Winterdienstvertrag ist ein Werkvertrag

BGH, Urteil vom 6.6.2013, AZ: VII ZR 355/12

Viele Vermieter und Grundstückseigentümer beauftragen eine Fachfirma mit dem Winterdienst zur Beseitigung von Schnee- und Eisglätte vor dem eigenen Grundstück. Wenn diese Arbeiten nicht ordnungsgemäß ausgeführt werden, richten sich die möglichen Ansprüche des Auftraggebers danach, ob es sich bei einem solchen Winterdienstvertrag um einen Werkvertrag oder einen Dienstvertrag handelt. Es liegt zwar nahe, dass der Auftraggeber die Vergütung der Arbeitsleistungen ganz oder teilweise verweigern möchte, wenn der Winterdienst nicht oder schlecht ausgeführt wird. Handelte es sich aber um einen Dienstvertrag, wäre bei einer Schlechtleistung des Unternehmens eine Minderung der Vergütung nicht zulässig.

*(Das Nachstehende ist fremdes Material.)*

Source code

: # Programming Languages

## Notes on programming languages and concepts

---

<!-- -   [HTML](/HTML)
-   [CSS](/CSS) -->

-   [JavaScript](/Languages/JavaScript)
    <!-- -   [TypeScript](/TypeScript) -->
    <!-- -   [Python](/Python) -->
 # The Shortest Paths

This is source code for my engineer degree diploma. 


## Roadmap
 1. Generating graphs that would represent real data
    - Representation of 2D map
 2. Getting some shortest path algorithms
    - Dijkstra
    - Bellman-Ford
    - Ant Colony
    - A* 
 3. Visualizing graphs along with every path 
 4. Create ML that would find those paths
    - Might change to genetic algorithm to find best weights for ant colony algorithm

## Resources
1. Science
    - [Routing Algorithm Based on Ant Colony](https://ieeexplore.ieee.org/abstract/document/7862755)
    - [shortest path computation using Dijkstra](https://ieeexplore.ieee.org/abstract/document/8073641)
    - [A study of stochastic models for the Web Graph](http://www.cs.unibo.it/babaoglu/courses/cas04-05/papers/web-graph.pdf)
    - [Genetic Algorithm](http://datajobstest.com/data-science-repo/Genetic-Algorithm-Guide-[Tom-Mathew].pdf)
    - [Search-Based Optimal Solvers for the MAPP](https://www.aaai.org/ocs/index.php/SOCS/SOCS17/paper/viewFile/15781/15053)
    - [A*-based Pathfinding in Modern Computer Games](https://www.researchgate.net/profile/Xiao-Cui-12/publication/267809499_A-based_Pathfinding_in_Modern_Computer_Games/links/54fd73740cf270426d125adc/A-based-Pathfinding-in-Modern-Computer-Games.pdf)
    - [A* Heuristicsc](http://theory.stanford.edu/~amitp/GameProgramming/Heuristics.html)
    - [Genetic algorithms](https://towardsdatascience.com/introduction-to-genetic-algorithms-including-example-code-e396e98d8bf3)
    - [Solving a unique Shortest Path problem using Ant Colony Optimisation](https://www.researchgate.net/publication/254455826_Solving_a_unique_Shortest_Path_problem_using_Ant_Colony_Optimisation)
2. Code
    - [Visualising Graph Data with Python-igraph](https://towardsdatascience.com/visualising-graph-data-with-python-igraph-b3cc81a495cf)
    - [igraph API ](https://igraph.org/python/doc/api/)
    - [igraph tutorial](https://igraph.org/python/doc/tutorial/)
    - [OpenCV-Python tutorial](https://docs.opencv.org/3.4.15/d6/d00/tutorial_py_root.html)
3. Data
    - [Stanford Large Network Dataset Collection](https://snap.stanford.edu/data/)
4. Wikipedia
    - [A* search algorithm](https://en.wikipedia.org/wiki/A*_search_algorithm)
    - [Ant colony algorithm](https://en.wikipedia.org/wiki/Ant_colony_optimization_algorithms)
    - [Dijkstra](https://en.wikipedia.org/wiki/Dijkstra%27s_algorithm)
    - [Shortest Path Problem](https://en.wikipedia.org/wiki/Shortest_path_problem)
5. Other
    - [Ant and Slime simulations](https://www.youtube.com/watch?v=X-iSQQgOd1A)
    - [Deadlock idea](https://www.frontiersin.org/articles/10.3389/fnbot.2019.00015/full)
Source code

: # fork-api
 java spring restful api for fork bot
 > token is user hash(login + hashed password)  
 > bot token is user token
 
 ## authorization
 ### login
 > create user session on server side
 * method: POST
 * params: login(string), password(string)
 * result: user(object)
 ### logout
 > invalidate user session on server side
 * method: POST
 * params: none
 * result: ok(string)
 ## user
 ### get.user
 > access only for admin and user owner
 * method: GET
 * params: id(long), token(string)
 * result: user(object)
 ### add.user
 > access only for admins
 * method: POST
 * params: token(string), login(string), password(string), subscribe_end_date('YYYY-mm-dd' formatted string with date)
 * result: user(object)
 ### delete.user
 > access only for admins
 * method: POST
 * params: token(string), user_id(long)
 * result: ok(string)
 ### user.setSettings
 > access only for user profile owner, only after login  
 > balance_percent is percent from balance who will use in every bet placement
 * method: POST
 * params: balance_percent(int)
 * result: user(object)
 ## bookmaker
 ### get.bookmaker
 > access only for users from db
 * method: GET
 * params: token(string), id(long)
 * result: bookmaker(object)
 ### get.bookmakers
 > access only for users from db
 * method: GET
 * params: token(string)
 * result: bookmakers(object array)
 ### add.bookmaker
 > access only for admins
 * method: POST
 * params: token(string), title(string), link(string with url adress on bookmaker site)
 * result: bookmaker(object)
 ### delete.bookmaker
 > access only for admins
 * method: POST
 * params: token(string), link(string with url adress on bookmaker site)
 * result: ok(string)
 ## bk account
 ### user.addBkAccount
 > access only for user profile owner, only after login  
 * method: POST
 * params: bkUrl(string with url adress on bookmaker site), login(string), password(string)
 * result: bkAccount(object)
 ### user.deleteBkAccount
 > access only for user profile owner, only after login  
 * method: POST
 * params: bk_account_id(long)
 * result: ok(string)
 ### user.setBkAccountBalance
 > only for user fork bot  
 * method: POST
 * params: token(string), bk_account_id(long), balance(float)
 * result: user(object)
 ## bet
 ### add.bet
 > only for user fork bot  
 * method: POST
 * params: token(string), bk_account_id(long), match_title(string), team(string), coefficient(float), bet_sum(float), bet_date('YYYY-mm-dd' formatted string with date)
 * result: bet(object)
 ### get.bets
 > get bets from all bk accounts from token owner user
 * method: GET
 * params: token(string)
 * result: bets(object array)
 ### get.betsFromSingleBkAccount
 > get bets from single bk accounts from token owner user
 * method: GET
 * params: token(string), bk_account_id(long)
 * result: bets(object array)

Der Bundesgerichtshof (BGH) stellt nun klar, dass es sich bei einem Winterdienstvertrag um einen Werkvertrag handelt. Gegenstand eines Werkvertrages könne auch ein durch Arbeit oder Dienstleistung herbeizuführender Erfolg sein. Vertragsgegenstand sei bei einem Winterdienstvertrag die erfolgreiche (!) Bekämpfung von Schnee- und Eisglätte (also nicht bloß ein vertragsgemäßes Bemühen im Sinne eines Dienstvertrages). Der notwendige Werkerfolg bestehe maßgeblich darin, dass die Gefahrenquelle beseitigt werde. Sofern der beauftragte Unternehmer seine vertragliche Verpflichtung unvollständig erfülle, sei das geschuldete Werk mangelhaft. Eine Fristsetzung zur Nacherfüllung sei entbehrlich, so dass die Vergütung entsprechend gemindert werden könne.

 


 

Weitere Fundstellen u. a.:

 

Amtlicher Leitsatz:

"a) Verpflichtet sich der Unternehmer, eine bestimmte Fläche von Schnee- und Eisglätte freizuhalten, ist Werkvertragsrecht anwendbar.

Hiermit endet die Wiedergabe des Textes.